One of the ironies of Rosh Hashanah is that we’re supposed to look inward during a holiday when we’re looking outward at the biggest synagogue crowds of the year. For many communities, Rosh Hashanah is a kind of coming out where the great majority of Jews find their way to a temple. The challenge has always been to find moments of quiet contemplation during an especially noisy time of year.
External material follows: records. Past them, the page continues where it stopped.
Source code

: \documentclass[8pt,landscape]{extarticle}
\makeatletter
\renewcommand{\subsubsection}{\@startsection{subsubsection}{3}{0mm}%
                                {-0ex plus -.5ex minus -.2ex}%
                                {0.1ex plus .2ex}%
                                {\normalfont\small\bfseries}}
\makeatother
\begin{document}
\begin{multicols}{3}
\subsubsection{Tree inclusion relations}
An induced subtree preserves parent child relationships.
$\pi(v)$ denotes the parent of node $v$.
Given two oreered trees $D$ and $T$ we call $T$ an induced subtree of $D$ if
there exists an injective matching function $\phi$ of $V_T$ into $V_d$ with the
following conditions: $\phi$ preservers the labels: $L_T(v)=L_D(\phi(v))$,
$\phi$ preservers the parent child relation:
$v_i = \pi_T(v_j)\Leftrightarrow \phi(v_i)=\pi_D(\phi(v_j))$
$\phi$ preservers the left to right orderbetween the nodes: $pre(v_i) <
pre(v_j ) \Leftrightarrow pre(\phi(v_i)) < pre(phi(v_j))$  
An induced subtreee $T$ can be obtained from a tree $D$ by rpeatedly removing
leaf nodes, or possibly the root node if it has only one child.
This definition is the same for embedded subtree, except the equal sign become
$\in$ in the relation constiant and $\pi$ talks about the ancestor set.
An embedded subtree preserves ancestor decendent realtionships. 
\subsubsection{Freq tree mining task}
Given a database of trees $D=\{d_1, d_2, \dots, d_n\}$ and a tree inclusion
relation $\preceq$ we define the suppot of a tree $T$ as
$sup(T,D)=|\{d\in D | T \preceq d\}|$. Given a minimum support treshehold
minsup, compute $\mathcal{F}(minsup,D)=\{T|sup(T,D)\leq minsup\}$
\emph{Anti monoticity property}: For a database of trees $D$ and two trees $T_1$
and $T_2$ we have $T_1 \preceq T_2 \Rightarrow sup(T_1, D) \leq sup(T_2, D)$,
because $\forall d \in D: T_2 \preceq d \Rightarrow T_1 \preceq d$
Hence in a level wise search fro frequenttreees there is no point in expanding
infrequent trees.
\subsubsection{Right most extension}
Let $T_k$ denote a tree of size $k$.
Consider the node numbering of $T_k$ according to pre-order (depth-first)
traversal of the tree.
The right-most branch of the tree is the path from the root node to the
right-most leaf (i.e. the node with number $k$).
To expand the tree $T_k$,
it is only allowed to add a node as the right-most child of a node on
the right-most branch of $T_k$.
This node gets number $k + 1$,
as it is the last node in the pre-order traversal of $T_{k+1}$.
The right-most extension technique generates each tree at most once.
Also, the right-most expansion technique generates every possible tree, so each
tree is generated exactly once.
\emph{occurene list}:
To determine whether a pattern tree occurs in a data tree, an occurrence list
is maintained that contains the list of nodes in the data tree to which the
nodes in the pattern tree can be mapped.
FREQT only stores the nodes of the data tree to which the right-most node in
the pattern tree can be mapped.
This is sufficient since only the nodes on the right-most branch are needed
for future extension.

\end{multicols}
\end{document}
The last two years have turned this upside down. Isolated by the pandemic, we’ve stayed away from crowds and were forced to look inward. In many ways, we overdosed on contemplation. So, if there’s anything we need this year, it’s those big Rosh Hashanah crowds to help us break out of our isolation, reconnect with our communities and encounter other voices. 

If there’s anything we need this year, it’s those big Rosh Hashanah crowds to help us break out of our isolation, reconnect with our communities and encounter other voices.
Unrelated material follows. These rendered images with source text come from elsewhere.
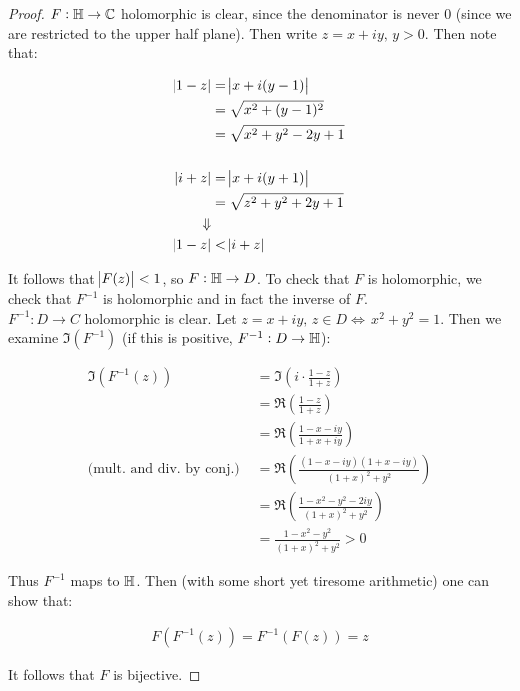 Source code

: \begin{proof}
$F: \mathbb{H} \to \mathbb{C}$ holomorphic is clear, since the denominator is never $0$ (since we are restricted to the upper half plane). Then write $z = x + iy, \, y >0$. Then note that:

\begin{align*}
    \abs{1-z } &= \abs{x + i(y-1)}\\
    &= \sqrt{x^2 +(y-1)^2}\\
    &= \sqrt{x^2 + y^2 - 2y +1}\\\\
    \abs{i+z} &= \abs{x+ i (y+1)}\\
    &= \sqrt{z^2 + y^2 +2y +1}\\
    \Downarrow\\
    \abs{1-z } &< \abs{i+z}
\end{align*}

It follows that $\abs{F(z)} <1$, so $F : \mathbb{H} \to D$. To check that $F$ is holomorphic, we check that $F^{-1}$ is holomorphic and in fact the inverse of $F$.\\

$F^{-1}:D \to C$ holomorphic is clear. Let $z = x+iy, \, z \in D \Leftrightarrow \, x^2+y^2 = 1$. Then we examine $\Im (F^{-1} )$ (if this is positive, $F^{-1}:D \to \mathbb{H}$):

\begin{align*}
    \Im \left( F^{-1}(z) \right) &= \Im \left( i \cdot \frac{1-z}{1+z} \right)\\ &= \Re \left( \frac{1-z}{1+z} \right)\\
    &= \Re \left( \frac{1-x-iy}{1+x+iy} \right)\\
   \text{(mult. and div. by conj.) } &= \Re \left( \frac{(1-x-iy)(1+x-iy)}{(1+x)^2+y^2} \right)\\
   &= \Re \left( \frac{1-x^2-y^2-2iy}{(1+x)^2+y^2} \right)\\
   &= \frac{1-x^2-y^2}{(1+x)^2+y^2} > 0
\end{align*}
 
Thus $F^{-1}$ maps to $\mathbb{H}$. Then (with some short yet tiresome arithmetic) one can show that: 

\begin{align*}
    F\left( F^{-1} (z) \right) = F^{-1}\left( F (z) \right) = z
\end{align*}

It follows that $F$ is bijective.
\end{proof}\\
That’s why we chose to feature Shai Agnon’s “Days of Awe” for our cover story, written by Agnon expert Rabbi Daniel Bouskila. The book is an encounter with a multitude of voices; it infuses our Rosh Hashanah experience with the wisdom of crowds — in this case, a deeply spiritual and thoughtful crowd.

The book, in essence, is a tribute to the liveliness of Jewish diversity.

“The first time I opened ‘Days of Awe,’” Bouskila writes, “I felt as if I entered a room where a fascinating array of classical Jewish sources were having a lively conversation about Rosh Hashanah.

“Talmudic rabbis, medieval Kabbalists, Sephardic philosophers, Hasidic rebbes and Halakhic scholars all seemed to be sitting around the same table. They came from different places and lived at different times, but the creative manner in which Agnon arranged them brought them to life in an interactive dialogue that transcended time and geography.”

In the book, more than three hundred texts, selected from the vast storehouse of Jewish literature from ancient to modern times, are arranged to follow the order of the synagogue service for the High Holy Days.

“Words that were originally spoken hundreds of years apart poetically flowed into one another,” Bouskila writes. “They shared ideas about Rosh Hashanah’s unique customs, its prayers, the power of repentance, the sounds of the shofar and the symbolism of the Book of Life. When reading their words, I was transported into their world. I could hear their voices. It was as if Agnon invited me into a timeless and ongoing Beit Midrash about the High Holidays.”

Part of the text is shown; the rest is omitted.